> **YOUR ASSIGNMENT**
Each line in the entries below that holds the string "lambda" is to be listed.

> **DATA TO PROCESS**
● ● ● ● ● ● ●

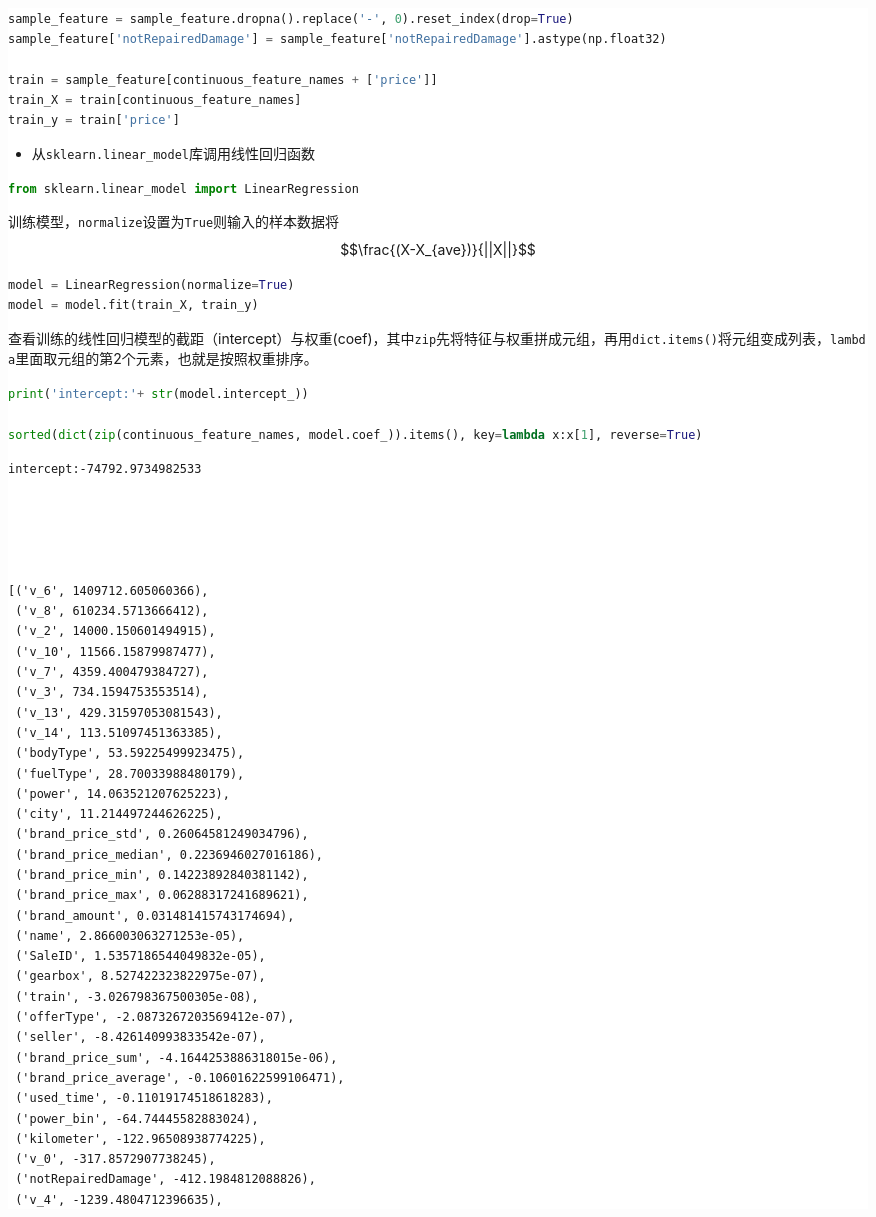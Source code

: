 
```python
sample_feature = sample_feature.dropna().replace('-', 0).reset_index(drop=True)
sample_feature['notRepairedDamage'] = sample_feature['notRepairedDamage'].astype(np.float32)

train = sample_feature[continuous_feature_names + ['price']]
train_X = train[continuous_feature_names]
train_y = train['price']
```

- 从`sklearn.linear_model`库调用线性回归函数


```python
from sklearn.linear_model import LinearRegression
```

训练模型，`normalize`设置为`True`则输入的样本数据将$$\frac{(X-X_{ave})}{||X||}$$


```python
model = LinearRegression(normalize=True)
model = model.fit(train_X, train_y)
```

查看训练的线性回归模型的截距（intercept）与权重(coef)，其中`zip`先将特征与权重拼成元组，再用`dict.items()`将元组变成列表，`lambda`里面取元组的第2个元素，也就是按照权重排序。


```python
print('intercept:'+ str(model.intercept_))

sorted(dict(zip(continuous_feature_names, model.coef_)).items(), key=lambda x:x[1], reverse=True)
```

    intercept:-74792.9734982533
    




    [('v_6', 1409712.605060366),
     ('v_8', 610234.5713666412),
     ('v_2', 14000.150601494915),
     ('v_10', 11566.15879987477),
     ('v_7', 4359.400479384727),
     ('v_3', 734.1594753553514),
     ('v_13', 429.31597053081543),
     ('v_14', 113.51097451363385),
     ('bodyType', 53.59225499923475),
     ('fuelType', 28.70033988480179),
     ('power', 14.063521207625223),
     ('city', 11.214497244626225),
     ('brand_price_std', 0.26064581249034796),
     ('brand_price_median', 0.2236946027016186),
     ('brand_price_min', 0.14223892840381142),
     ('brand_price_max', 0.06288317241689621),
     ('brand_amount', 0.031481415743174694),
     ('name', 2.866003063271253e-05),
     ('SaleID', 1.5357186544049832e-05),
     ('gearbox', 8.527422323822975e-07),
     ('train', -3.026798367500305e-08),
     ('offerType', -2.0873267203569412e-07),
     ('seller', -8.426140993833542e-07),
     ('brand_price_sum', -4.1644253886318015e-06),
     ('brand_price_average', -0.10601622599106471),
     ('used_time', -0.11019174518618283),
     ('power_bin', -64.74445582883024),
     ('kilometer', -122.96508938774225),
     ('v_0', -317.8572907738245),
     ('notRepairedDamage', -412.1984812088826),
     ('v_4', -1239.4804712396635),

● ● ● ● ● ● ●

> **ANSWER TO THE EXERCISE**
查看训练的线性回归模型的截距（intercept）与权重(coef)，其中`zip`先将特征与权重拼成元组，再用`dict.items()`将元组变成列表，`lambda`里面取元组的第2个元素，也就是按照权重排序。
sorted(dict(zip(continuous_feature_names, model.coef_)).items(), key=lambda x:x[1], reverse=True)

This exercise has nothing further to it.